これからムーンストーンを購入する場合、「使用や保管で注意する点はあるのだろうか」「どのようにお手入れをすれば良いのだろう」と不安や悩みを感じる方もいるのではないでしょうか。

この記事では、ムーンストーンの注意点とお手入れ方法を解説します。ムーンストーンジュエリーの選び方やムーンストーン以外の6月の誕生石も介しているので、ぜひ参考にしてください。

・目次


ムーンストーンとは

ムーンストーン(Moonstone)は、日本語で月長石(げっちょうせき)と呼ばれる宝石です。長石類の「正長石(Orthoclase)」の一種にあたります。フェルドスパー(長石)に見られる光の散乱や屈折が特徴で、光が浮かび上がるような様子が月の光をイメージさせることから、ムーンストーン(月の石)と名付けられました。

ムーンストーンは、「オーソクレース」と「アルバイト」の2つの長石で構成される宝石です。オーソクレースとアルバイトは、それぞれ厚さや規則性が異なります。ムーンストーンの内部に光が入ると、各層で光が散乱して、アデュラレッセンス(青色閃光)と呼ばれる美しい発光が見られます。

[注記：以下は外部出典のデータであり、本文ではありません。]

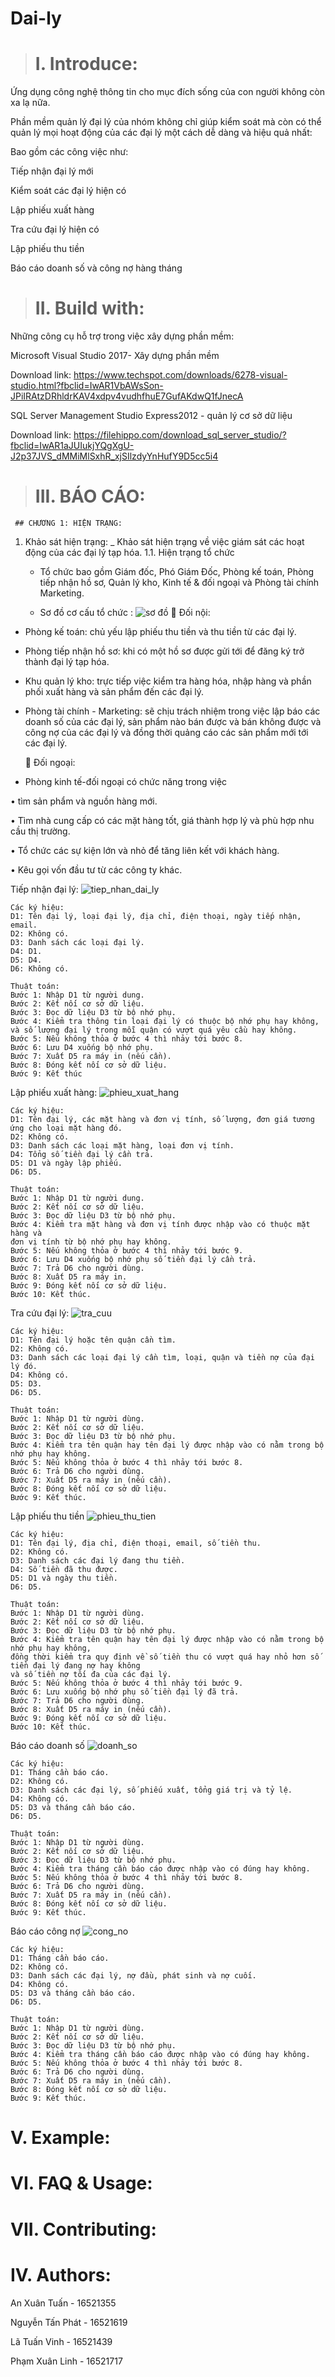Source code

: # Dai-ly

># I. Introduce:
Ứng dụng công nghệ thông tin cho mục đích sống của con người không còn xa lạ nữa.

Phần mềm quản lý đại lý của nhóm không chỉ giúp kiểm soát mà còn có thể quản lý mọi hoạt động của các đại lý một cách dễ dàng và hiệu quả nhất:

Bao gồm các công việc như:

Tiếp nhận đại lý mới

Kiểm soát các đại lý hiện có

Lập phiếu xuất hàng

Tra cứu đại lý hiện có

Lập phiếu thu tiền

Báo cáo doanh số và công nợ hàng tháng


># II. Build with: 
Những công cụ hỗ trợ trong việc xây dựng phần mềm:

Microsoft Visual Studio 2017- Xây dựng phần mềm

Download link: https://www.techspot.com/downloads/6278-visual-studio.html?fbclid=IwAR1VbAWsSon-JPiIRAtzDRhldrKAV4xdpv4vudhfhuE7GufAKdwQ1fJnecA

SQL Server Management Studio Express2012 - quản lý cơ sở dữ liệu

Download link: https://filehippo.com/download_sql_server_studio/?fbclid=IwAR1aJUIukjYQgXgU-J2p37JVS_dMMiMlSxhR_xjSIlzdyYnHufY9D5cc5i4

># III. BÁO CÁO:
     ## CHƯƠNG 1: HIỆN TRẠNG: 
  1.	Khảo sát hiện trạng:
        _ Khảo sát hiện trạng về việc giám sát các hoạt động của các đại lý tạp hóa.
          1.1.	Hiện trạng tổ chức
          
        + Tổ chức bao gồm Giám đốc, Phó Giám Đốc, Phòng kế toán, Phòng tiếp nhận hồ sơ, Quản lý kho, Kinh tế & đối ngoại và Phòng tài chính Marketing.

        + Sơ đồ cơ cấu tổ chức :
        ![sơ đồ](https://user-images.githubusercontent.com/48848147/60735563-22336500-9f7e-11e9-9b72-cf6808fe47fe.JPG)
     	Đối nội:
+	Phòng kế toán: chủ yếu lập phiếu thu tiền và thu tiền từ các đại lý.
+	Phòng tiếp nhận hồ sơ: khi có một hồ sơ được gửi tới để đăng ký trở thành đại lý tạp hóa.
+	Khu quản lý kho: trực tiếp việc kiểm tra hàng hóa, nhập hàng và phần phối xuất hàng và sản phẩm đến các đại lý.
+	Phòng tài chính - Marketing: sẽ chịu trách nhiệm trong việc lập báo các doanh số của các đại lý, sản phẩm nào bán được và bán không được và công nợ của các đại lý và đồng thời quảng cáo các sản phẩm mới tới các đại lý.

     	Đối ngoại:

+	Phòng kinh tế-đối ngoại có chức năng trong việc

•	 tìm sản phẩm và nguồn hàng mới.

•	Tìm nhà cung cấp có các mặt hàng tốt, giá thành hợp lý và phù hợp nhu cầu thị trường.

•	Tổ chức các sự kiện lớn và nhỏ để tăng liên kết với khách hàng.

•	Kêu gọi vốn đầu tư từ các công ty khác.
     
     
   Tiếp nhận đại lý:
    ![tiep_nhan_dai_ly](https://user-images.githubusercontent.com/48848147/60590935-734d2880-9dc7-11e9-9444-7625b4251da4.JPG)
    
    Các ký hiệu:
    D1: Tên đại lý, loại đại lý, địa chỉ, điện thoại, ngày tiếp nhận, email.
    D2: Không có.
    D3: Danh sách các loại đại lý.
    D4: D1.
    D5: D4.
    D6: Không có.

    Thuật toán:
    Bước 1: Nhập D1 từ người dung.
    Bước 2: Kết nối cơ sở dữ liệu.
    Bước 3: Đọc dữ liệu D3 từ bộ nhớ phụ.
    Bước 4: Kiểm tra thông tin loại đại lý có thuộc bộ nhớ phụ hay không, 
    và số lượng đại lý trong mỗi quận có vượt quá yêu cầu hay không.
    Bước 5: Nếu không thỏa ở bước 4 thì nhảy tới bước 8.
    Bước 6: Lưu D4 xuống bộ nhớ phụ.
    Bước 7: Xuất D5 ra máy in (nếu cần).
    Bước 8: Đóng kết nối cơ sở dữ liệu.
    Bước 9: Kết thúc

   Lập phiếu xuất hàng:
    ![phieu_xuat_hang](https://user-images.githubusercontent.com/48848147/60590821-32edaa80-9dc7-11e9-92a5-73a6f3501a9e.JPG)
    
    Các ký hiệu:
    D1: Tên đại lý, các mặt hàng và đơn vị tính, số lượng, đơn giá tương ứng cho loại mặt hàng đó.
    D2: Không có.
    D3: Danh sách các loại mặt hàng, loại đơn vị tính.
    D4: Tổng số tiền đại lý cần trả.
    D5: D1 và ngày lập phiếu.
    D6: D5.

    Thuật toán:
    Bước 1: Nhập D1 từ người dung.
    Bước 2: Kết nối cơ sở dữ liệu.
    Bước 3: Đọc dữ liệu D3 từ bộ nhớ phụ.
    Bước 4: Kiểm tra mặt hàng và đơn vị tính được nhập vào có thuộc mặt hàng và 
    đơn vị tính từ bộ nhớ phụ hay không.
    Bước 5: Nếu không thỏa ở bước 4 thì nhảy tới bước 9.
    Bước 6: Lưu D4 xuống bộ nhớ phụ số tiền đại lý cần trả.
    Bước 7: Trả D6 cho người dùng.
    Bước 8: Xuất D5 ra máy in.
    Bước 9: Đóng kết nối cơ sở dữ liệu.
    Bước 10: Kết thúc.
                                

   Tra cứu đại lý:
   ![tra_cuu](https://user-images.githubusercontent.com/48848147/60591089-d50d9280-9dc7-11e9-878d-227fc61aa71d.JPG)
    
    Các ký hiệu:
    D1: Tên đại lý hoặc tên quận cần tìm.
    D2: Không có.
    D3: Danh sách các loại đại lý cần tìm, loại, quận và tiền nợ của đại lý đó.
    D4: Không có.
    D5: D3.
    D6: D5.

    Thuật toán:
    Bước 1: Nhập D1 từ người dùng.
    Bước 2: Kết nối cơ sở dữ liệu.
    Bước 3: Đọc dữ liệu D3 từ bộ nhớ phụ.
    Bước 4: Kiểm tra tên quận hay tên đại lý được nhập vào có nằm trong bộ nhớ phụ hay không.
    Bước 5: Nếu không thỏa ở bước 4 thì nhảy tới bước 8.
    Bước 6: Trả D6 cho người dùng.
    Bước 7: Xuất D5 ra máy in (nếu cần).
    Bước 8: Đóng kết nối cơ sở dữ liệu.
    Bước 9: Kết thúc.


   Lập phiếu thu tiền
   ![phieu_thu_tien](https://user-images.githubusercontent.com/48848147/60600160-dba50580-9dd9-11e9-8001-2a3208cd5782.JPG) 
   
    Các ký hiệu:
    D1: Tên đại lý, địa chỉ, điện thoại, email, số tiền thu.
    D2: Không có.
    D3: Danh sách các đại lý đang thu tiền.
    D4: Số tiền đã thu được.
    D5: D1 và ngày thu tiền.
    D6: D5.
 
    Thuật toán:
    Bước 1: Nhập D1 từ người dùng.
    Bước 2: Kết nối cơ sở dữ liệu.
    Bước 3: Đọc dữ liệu D3 từ bộ nhớ phụ.
    Bước 4: Kiểm tra tên quận hay tên đại lý được nhập vào có nằm trong bộ nhớ phụ hay không,
    đồng thời kiểm tra quy định về số tiền thu có vượt quá hay nhỏ hơn số tiền đại lý đang nợ hay không 
    và số tiền nợ tối đa của các đại lý.
    Bước 5: Nếu không thỏa ở bước 4 thì nhảy tới bước 9.
    Bước 6: Lưu xuống bộ nhớ phụ số tiền đại lý đã trả.
    Bước 7: Trả D6 cho người dùng.
    Bước 8: Xuất D5 ra máy in (nếu cần).
    Bước 9: Đóng kết nối cơ sở dữ liệu.
    Bước 10: Kết thúc.


   Báo cáo doanh số
   ![doanh_so](https://user-images.githubusercontent.com/48848147/60600401-45251400-9dda-11e9-91ef-05e258d21a27.JPG)

    Các ký hiệu:
    D1: Tháng cần báo cáo.
    D2: Không có.
    D3: Danh sách các đại lý, số phiếu xuất, tổng giá trị và tỷ lệ.
    D4: Không có.
    D5: D3 và tháng cần báo cáo.
    D6: D5.

    Thuật toán:
    Bước 1: Nhập D1 từ người dùng.
    Bước 2: Kết nối cơ sở dữ liệu.
    Bước 3: Đọc dữ liệu D3 từ bộ nhớ phụ.
    Bước 4: Kiểm tra tháng cần báo cáo được nhập vào có đúng hay không.
    Bước 5: Nếu không thỏa ở bước 4 thì nhảy tới bước 8.
    Bước 6: Trả D6 cho người dùng.
    Bước 7: Xuất D5 ra máy in (nếu cần).
    Bước 8: Đóng kết nối cơ sở dữ liệu.
    Bước 9: Kết thúc.


   Báo cáo công nợ
   ![cong_no](https://user-images.githubusercontent.com/48848147/60600414-49e9c800-9dda-11e9-9264-7ea4146bda7e.JPG)
   
    Các ký hiệu:
    D1: Tháng cần báo cáo.
    D2: Không có.
    D3: Danh sách các đại lý, nợ đầu, phát sinh và nợ cuối.
    D4: Không có.
    D5: D3 và tháng cần báo cáo.
    D6: D5.

    Thuật toán:
    Bước 1: Nhập D1 từ người dùng.
    Bước 2: Kết nối cơ sở dữ liệu.
    Bước 3: Đọc dữ liệu D3 từ bộ nhớ phụ.
    Bước 4: Kiểm tra tháng cần báo cáo được nhập vào có đúng hay không.
    Bước 5: Nếu không thỏa ở bước 4 thì nhảy tới bước 8.
    Bước 6: Trả D6 cho người dùng.
    Bước 7: Xuất D5 ra máy in (nếu cần).
    Bước 8: Đóng kết nối cơ sở dữ liệu.
    Bước 9: Kết thúc.


# V. Example:   
# VI. FAQ & Usage:
# VII. Contributing:
# IV. Authors:
An Xuân Tuấn - 16521355

Nguyễn Tấn Phát - 16521619

Lã Tuấn Vinh - 16521439

Phạm Xuân Linh - 16521717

ムーンストーンのカラーバリエーションは様々で、無色や乳白色、淡い緑色などがあります。キャッツアイと呼ばれる猫の目のような光が見られる石もあります。

ムーンストーンは6月の誕生石で、愛や幸運、癒しの意味を持ちます。中世ヨーロッパでは、恋人たちが互いにムーンストーンを贈り合う習慣があり、現在でも「恋人の石」として知られています。月の力が宿ると考えられていて、満月の夜にムーンストーンを口に含むと未来を見通せると信じられていたそうです。


ムーンストーンの注意点

ムーンストーンは、光に照らされて美しく輝く宝石です。宝石の持つ輝きを末永く保つために、取扱には注意しましょう。ムーンストーンを取扱う時の注意点は次のとおりです。

  • 摩擦に注意する
  • 強い衝撃を与えない
  • 急激な温度変化を避ける
  • 超音波洗浄機を使用しない

各注意点について、以下で詳しく解説します。

摩擦に注意する

宝石や鉱物などの硬さを示す指標のひとつに、「モース硬度」があります。ある鉱物を別の鉱物で引っかいた場合に、どれだけ傷がつくかを相対的に示しています。

各宝石や鉱物のモース硬度は次のとおりです。

 モース硬度

 鉱物・宝石の名称

 硬度1

 タルク(滑石)

 硬度2

 ジプサム(石膏)

 硬度3

 カルサイト(方解石)

 硬度4

 フローライト(蛍石)

 硬度5

 アパタイト、黒曜石

 硬度6

 ムーンストーン、オパール

 硬度7

 クオーツ(水晶)、トルマリン

 硬度8

 トパーズ、スピネル

 硬度9

 コランダム(ルビー、サファイア)

 硬度10

 ダイヤモンド

モース硬度は1~10の段階に分類されていて、硬度が10に近づくほど、他の鉱物と摩擦が起きても傷がつきにくくなります。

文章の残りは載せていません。